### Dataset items
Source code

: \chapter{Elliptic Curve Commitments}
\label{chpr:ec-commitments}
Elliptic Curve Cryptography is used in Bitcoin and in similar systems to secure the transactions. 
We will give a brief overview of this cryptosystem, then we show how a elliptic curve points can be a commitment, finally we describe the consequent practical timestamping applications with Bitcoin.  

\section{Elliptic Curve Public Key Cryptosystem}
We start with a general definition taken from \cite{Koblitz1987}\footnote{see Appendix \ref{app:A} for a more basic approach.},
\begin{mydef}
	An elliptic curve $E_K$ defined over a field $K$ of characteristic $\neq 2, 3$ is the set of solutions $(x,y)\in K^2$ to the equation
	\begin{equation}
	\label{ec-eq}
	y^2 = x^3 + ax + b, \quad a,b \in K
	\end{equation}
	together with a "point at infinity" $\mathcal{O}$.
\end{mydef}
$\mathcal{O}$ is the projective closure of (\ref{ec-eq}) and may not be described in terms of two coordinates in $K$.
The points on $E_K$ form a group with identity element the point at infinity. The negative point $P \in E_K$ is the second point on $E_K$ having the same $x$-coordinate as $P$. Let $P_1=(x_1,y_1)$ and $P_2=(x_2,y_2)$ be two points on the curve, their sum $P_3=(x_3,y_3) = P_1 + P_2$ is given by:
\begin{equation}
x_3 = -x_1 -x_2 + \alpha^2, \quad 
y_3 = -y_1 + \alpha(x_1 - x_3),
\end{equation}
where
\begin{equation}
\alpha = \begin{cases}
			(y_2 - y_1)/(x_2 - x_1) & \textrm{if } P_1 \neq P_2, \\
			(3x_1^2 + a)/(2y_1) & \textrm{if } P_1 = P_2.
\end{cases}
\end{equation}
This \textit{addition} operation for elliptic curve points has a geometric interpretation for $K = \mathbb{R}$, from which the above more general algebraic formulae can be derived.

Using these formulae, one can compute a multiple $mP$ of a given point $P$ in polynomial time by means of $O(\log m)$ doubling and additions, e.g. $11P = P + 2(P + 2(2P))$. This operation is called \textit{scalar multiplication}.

--

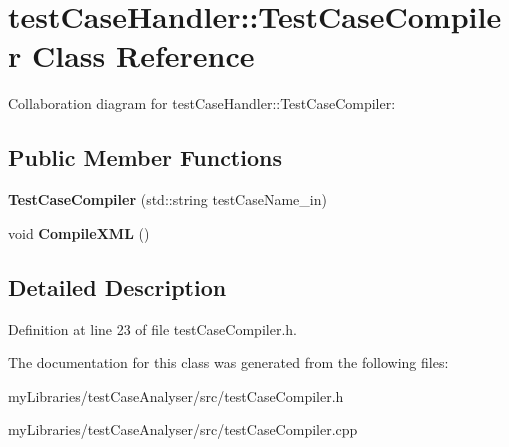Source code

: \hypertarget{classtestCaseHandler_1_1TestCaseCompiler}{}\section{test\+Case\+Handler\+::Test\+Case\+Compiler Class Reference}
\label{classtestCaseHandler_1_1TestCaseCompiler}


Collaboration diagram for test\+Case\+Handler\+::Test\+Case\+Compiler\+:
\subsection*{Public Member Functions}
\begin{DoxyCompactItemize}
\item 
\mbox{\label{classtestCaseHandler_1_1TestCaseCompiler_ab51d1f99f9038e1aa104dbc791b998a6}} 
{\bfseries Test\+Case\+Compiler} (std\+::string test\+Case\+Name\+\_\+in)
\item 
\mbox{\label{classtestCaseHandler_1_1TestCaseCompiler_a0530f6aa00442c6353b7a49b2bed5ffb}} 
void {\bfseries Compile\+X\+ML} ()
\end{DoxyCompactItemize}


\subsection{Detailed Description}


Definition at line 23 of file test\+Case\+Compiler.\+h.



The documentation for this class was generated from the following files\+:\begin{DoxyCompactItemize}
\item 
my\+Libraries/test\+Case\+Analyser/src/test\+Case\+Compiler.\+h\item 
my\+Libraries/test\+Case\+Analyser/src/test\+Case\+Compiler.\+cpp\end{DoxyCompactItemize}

### THE TASK
Search the data for the word "mathcal" and report how many lines include it, with the number alone.

### WRITTEN RESPONSE
2